SEZ vacancy rises by 30 bp; strong pre-leasing in non-SEZ space

* Occupancy in DCCDL’s rental portfolio reported a 100bp rise in vacancy to 89% in 1QFY24. The occupancy rate of the rentco’s 16.5msf SEZ portfolio declined to 82% from 85% in 4QFY23, while the non-SEZ occupancy rate remained stable at 94%.

* Despite that, rental income remained largely stagnant at INR10.4b, up 13% YoY. Office portfolio contributed INR8.5b to rental income, flat QoQ and up 13% YoY, while rentals from retail portfolio were down 4% QoQ to INR1.9b.

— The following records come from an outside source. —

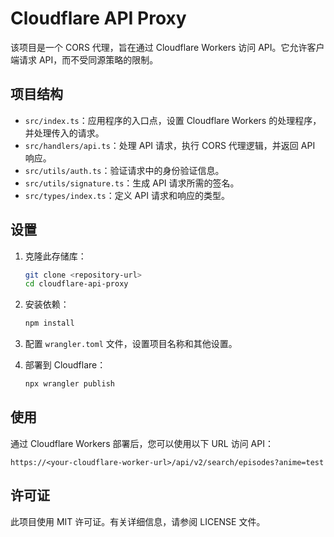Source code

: # Cloudflare API Proxy

该项目是一个 CORS 代理，旨在通过 Cloudflare Workers 访问 API。它允许客户端请求 API，而不受同源策略的限制。

## 项目结构

- `src/index.ts`：应用程序的入口点，设置 Cloudflare Workers 的处理程序，并处理传入的请求。
- `src/handlers/api.ts`：处理 API 请求，执行 CORS 代理逻辑，并返回 API 响应。
- `src/utils/auth.ts`：验证请求中的身份验证信息。
- `src/utils/signature.ts`：生成 API 请求所需的签名。
- `src/types/index.ts`：定义 API 请求和响应的类型。

## 设置

1. 克隆此存储库：
   ```bash
   git clone <repository-url>
   cd cloudflare-api-proxy
   ```

2. 安装依赖：
   ```bash
   npm install
   ```

3. 配置 `wrangler.toml` 文件，设置项目名称和其他设置。

4. 部署到 Cloudflare：
   ```bash
   npx wrangler publish
   ```

## 使用

通过 Cloudflare Workers 部署后，您可以使用以下 URL 访问 API：
```
https://<your-cloudflare-worker-url>/api/v2/search/episodes?anime=test
```

## 许可证

此项目使用 MIT 许可证。有关详细信息，请参阅 LICENSE 文件。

* As against the weakness in SEZ space, non SEZ space continues to witness strong leasing momentum as the company leased 1.0msf of space at its upcoming projects, Downtown Gurugram (0.7msf) and Downtown Chennai, (0.3msf) taking the total pre-leasing for 5.3msf u/c portfolio to 82%.

* We expect DCCDL’s portfolio to register a CAGR of 13% in rental income over FY23-25E to INR51b. Moreover, we expect the growth trajectory to persist for at least 12-15 years, considering the ~24msf development potential in existing assets.